TCP specifically does *not* communicate ACKs up to the application
because
these ACKs do *not* indicate that higher levels on the other end have
received the data.
Certainly! I never said it did. TCP ensures delivery to the host, not
the application. But it does ensure it up to the host, or if that cant
be achieved the peer host is appropriately notified.
My problem is that a a TCP hijack might prevent this notification
without *any* host ever being alerted. Incidentally, the system I'm
working on does a similar kind of hijacking, although for "enrichment"
purposes, not attacks.
In particular the problem I presented is connected with an
implementation of a distributed licensed feature control system, where
both server and client application are controlled by me.
In *my* problem, I can assume the client application will never crash
and I don't care if it processed the data correctly. I just need to
know that no client silently blocked the message that my server sent
and noone ever noticed.
Without SSL, the solution would then be to implement application-level
acknowledges, sequence numbering, and digests of message contents
concatenated with a private key to avoid blocking, replay and forgery
attacks, respectively.
But apparently the SSL protocol does a lot of this!

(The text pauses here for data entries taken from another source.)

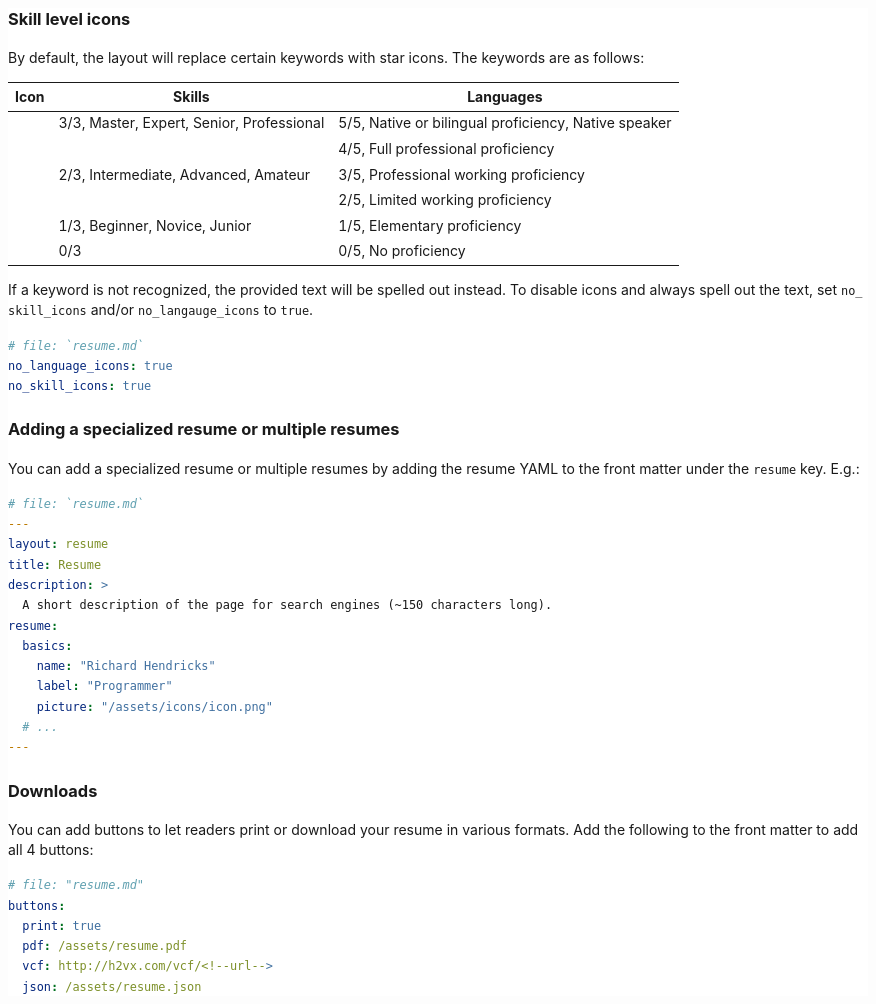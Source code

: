 ### Skill level icons

By default, the layout will replace certain keywords with star icons. The keywords are as follows:

| Icon                                                                                                            | Skills                                    | Languages                                            |
| --------------------------------------------------------------------------------------------------------------- | ----------------------------------------- | ---------------------------------------------------- |
| <span class="icon-star-full"></span><span class="icon-star-full"></span><span class="icon-star-full"></span>    | 3/3, Master, Expert, Senior, Professional | 5/5, Native or bilingual proficiency, Native speaker |
| <span class="icon-star-full"></span><span class="icon-star-full"></span><span class="icon-star-half"></span>    |                                           | 4/5, Full professional proficiency                   |
| <span class="icon-star-full"></span><span class="icon-star-full"></span><span class="icon-star-empty"></span>   | 2/3, Intermediate, Advanced, Amateur      | 3/5, Professional working proficiency                |
| <span class="icon-star-full"></span><span class="icon-star-half"></span><span class="icon-star-empty"></span>   |                                           | 2/5, Limited working proficiency                     |
| <span class="icon-star-full"></span><span class="icon-star-empty"></span><span class="icon-star-empty"></span>  | 1/3, Beginner, Novice, Junior             | 1/5, Elementary proficiency                          |
| <span class="icon-star-empty"></span><span class="icon-star-empty"></span><span class="icon-star-empty"></span> | 0/3                                       | 0/5, No proficiency                                  |

If a keyword is not recognized, the provided text will be spelled out instead. To disable icons and always spell out the text, set `no_skill_icons` and/or `no_langauge_icons` to `true`.

```yml
# file: `resume.md`
no_language_icons: true
no_skill_icons: true
```

### Adding a specialized resume or multiple resumes

You can add a specialized resume or multiple resumes by adding the resume YAML to the front matter under the `resume` key.
E.g.:

```yml
# file: `resume.md`
---
layout: resume
title: Resume
description: >
  A short description of the page for search engines (~150 characters long).
resume:
  basics:
    name: "Richard Hendricks"
    label: "Programmer"
    picture: "/assets/icons/icon.png"
  # ...
---
```

### Downloads

You can add buttons to let readers print or download your resume in various formats.
Add the following to the front matter to add all 4 buttons:

```yml
# file: "resume.md"
buttons:
  print: true
  pdf: /assets/resume.pdf
  vcf: http://h2vx.com/vcf/<!--url-->
  json: /assets/resume.json
```
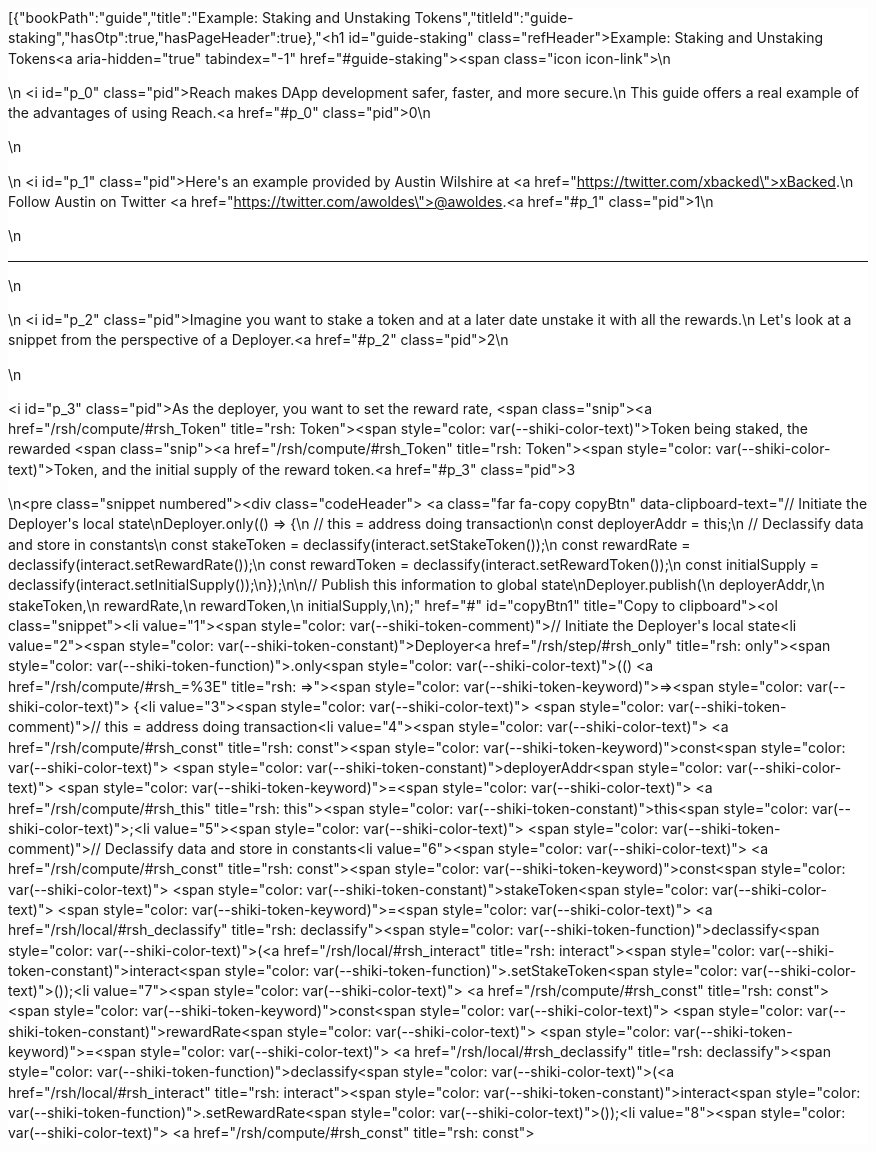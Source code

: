 [{"bookPath":"guide","title":"Example: Staking and Unstaking Tokens","titleId":"guide-staking","hasOtp":true,"hasPageHeader":true},"<h1 id=\"guide-staking\" class=\"refHeader\">Example: Staking and Unstaking Tokens<a aria-hidden=\"true\" tabindex=\"-1\" href=\"#guide-staking\"><span class=\"icon icon-link\"></span></a></h1>\n<p>\n  <i id=\"p_0\" class=\"pid\"></i>Reach makes DApp development safer, faster, and more secure.\n  This guide offers a real example of the advantages of using Reach.<a href=\"#p_0\" class=\"pid\">0</a>\n</p>\n<p>\n  <i id=\"p_1\" class=\"pid\"></i>Here's an example provided by Austin Wilshire at <a href=\"https://twitter.com/xbacked\">xBacked</a>.\n  Follow Austin on Twitter <a href=\"https://twitter.com/awoldes\">@awoldes</a>.<a href=\"#p_1\" class=\"pid\">1</a>\n</p>\n<hr>\n<p>\n  <i id=\"p_2\" class=\"pid\"></i>Imagine you want to stake a token and at a later date unstake it with all the rewards.\n  Let's look at a snippet from the perspective of a Deployer.<a href=\"#p_2\" class=\"pid\">2</a>\n</p>\n<p><i id=\"p_3\" class=\"pid\"></i>As the deployer, you want to set the reward rate, <span class=\"snip\"><a href=\"/rsh/compute/#rsh_Token\" title=\"rsh: Token\"><span style=\"color: var(--shiki-color-text)\">Token</span></a></span> being staked, the rewarded <span class=\"snip\"><a href=\"/rsh/compute/#rsh_Token\" title=\"rsh: Token\"><span style=\"color: var(--shiki-color-text)\">Token</span></a></span>, and the initial supply of the reward token.<a href=\"#p_3\" class=\"pid\">3</a></p>\n<pre class=\"snippet numbered\"><div class=\"codeHeader\">&nbsp;<a class=\"far fa-copy copyBtn\" data-clipboard-text=\"// Initiate the Deployer's local state\nDeployer.only(() => {\n  // this = address doing transaction\n  const deployerAddr = this;\n  // Declassify data and store in constants\n  const stakeToken = declassify(interact.setStakeToken());\n  const rewardRate = declassify(interact.setRewardRate());\n  const rewardToken = declassify(interact.setRewardToken());\n  const initialSupply = declassify(interact.setInitialSupply());\n});\n\n// Publish this information to global state\nDeployer.publish(\n  deployerAddr,\n  stakeToken,\n  rewardRate,\n  rewardToken,\n  initialSupply,\n);\" href=\"#\" id=\"copyBtn1\" title=\"Copy to clipboard\"></a></div><ol class=\"snippet\"><li value=\"1\"><span style=\"color: var(--shiki-token-comment)\">// Initiate the Deployer's local state</span></li><li value=\"2\"><span style=\"color: var(--shiki-token-constant)\">Deployer</span><a href=\"/rsh/step/#rsh_only\" title=\"rsh: only\"><span style=\"color: var(--shiki-token-function)\">.only</span></a><span style=\"color: var(--shiki-color-text)\">(() </span><a href=\"/rsh/compute/#rsh_=%3E\" title=\"rsh: =>\"><span style=\"color: var(--shiki-token-keyword)\">=&gt;</span></a><span style=\"color: var(--shiki-color-text)\"> {</span></li><li value=\"3\"><span style=\"color: var(--shiki-color-text)\">  </span><span style=\"color: var(--shiki-token-comment)\">// this = address doing transaction</span></li><li value=\"4\"><span style=\"color: var(--shiki-color-text)\">  </span><a href=\"/rsh/compute/#rsh_const\" title=\"rsh: const\"><span style=\"color: var(--shiki-token-keyword)\">const</span></a><span style=\"color: var(--shiki-color-text)\"> </span><span style=\"color: var(--shiki-token-constant)\">deployerAddr</span><span style=\"color: var(--shiki-color-text)\"> </span><span style=\"color: var(--shiki-token-keyword)\">=</span><span style=\"color: var(--shiki-color-text)\"> </span><a href=\"/rsh/compute/#rsh_this\" title=\"rsh: this\"><span style=\"color: var(--shiki-token-constant)\">this</span></a><span style=\"color: var(--shiki-color-text)\">;</span></li><li value=\"5\"><span style=\"color: var(--shiki-color-text)\">  </span><span style=\"color: var(--shiki-token-comment)\">// Declassify data and store in constants</span></li><li value=\"6\"><span style=\"color: var(--shiki-color-text)\">  </span><a href=\"/rsh/compute/#rsh_const\" title=\"rsh: const\"><span style=\"color: var(--shiki-token-keyword)\">const</span></a><span style=\"color: var(--shiki-color-text)\"> </span><span style=\"color: var(--shiki-token-constant)\">stakeToken</span><span style=\"color: var(--shiki-color-text)\"> </span><span style=\"color: var(--shiki-token-keyword)\">=</span><span style=\"color: var(--shiki-color-text)\"> </span><a href=\"/rsh/local/#rsh_declassify\" title=\"rsh: declassify\"><span style=\"color: var(--shiki-token-function)\">declassify</span></a><span style=\"color: var(--shiki-color-text)\">(</span><a href=\"/rsh/local/#rsh_interact\" title=\"rsh: interact\"><span style=\"color: var(--shiki-token-constant)\">interact</span></a><span style=\"color: var(--shiki-token-function)\">.setStakeToken</span><span style=\"color: var(--shiki-color-text)\">());</span></li><li value=\"7\"><span style=\"color: var(--shiki-color-text)\">  </span><a href=\"/rsh/compute/#rsh_const\" title=\"rsh: const\"><span style=\"color: var(--shiki-token-keyword)\">const</span></a><span style=\"color: var(--shiki-color-text)\"> </span><span style=\"color: var(--shiki-token-constant)\">rewardRate</span><span style=\"color: var(--shiki-color-text)\"> </span><span style=\"color: var(--shiki-token-keyword)\">=</span><span style=\"color: var(--shiki-color-text)\"> </span><a href=\"/rsh/local/#rsh_declassify\" title=\"rsh: declassify\"><span style=\"color: var(--shiki-token-function)\">declassify</span></a><span style=\"color: var(--shiki-color-text)\">(</span><a href=\"/rsh/local/#rsh_interact\" title=\"rsh: interact\"><span style=\"color: var(--shiki-token-constant)\">interact</span></a><span style=\"color: var(--shiki-token-function)\">.setRewardRate</span><span style=\"color: var(--shiki-color-text)\">());</span></li><li value=\"8\"><span style=\"color: var(--shiki-color-text)\">  </span><a href=\"/rsh/compute/#rsh_const\" title=\"rsh: const\">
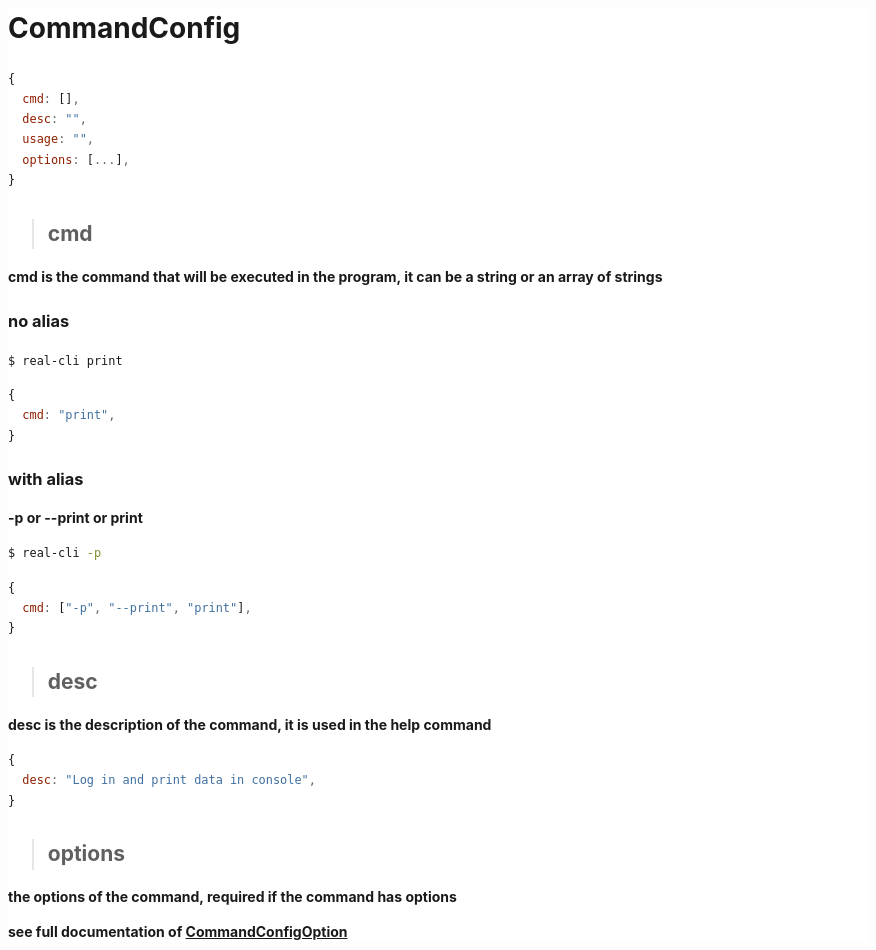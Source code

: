 # CommandConfig

```js
{
  cmd: [],
  desc: "",
  usage: "",
  options: [...],
}
```

> ## **cmd**

**cmd is the command that will be executed in the program, it can be a string or an array of strings**

### no alias

```bash
$ real-cli print
```

```js
{
  cmd: "print",
}
```

### with alias

**-p or --print or print**

```bash
$ real-cli -p
```

```js
{
  cmd: ["-p", "--print", "print"],
}
```

> ## **desc**

**desc is the description of the command, it is used in the help command**

```js
{
  desc: "Log in and print data in console",
}
```

> ## **options**

**the options of the command, required if the command has options**

**see full documentation of [CommandConfigOption](#CommandConfigoption)**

Since what I've read from the RFC, SSL is just an application running
on top of TCP transport, if there is such a thing as SSL acknowledges,
also encrypted with a secret key agreed on during handshake, the
client cannot forge these (easily). In that case, in my
application_level2 on top of SSL, I don't need to implement
acknowledge messages.
In that case I could just write to the SSL socket and, if I get no
errors, be sure the data arrived at the other side.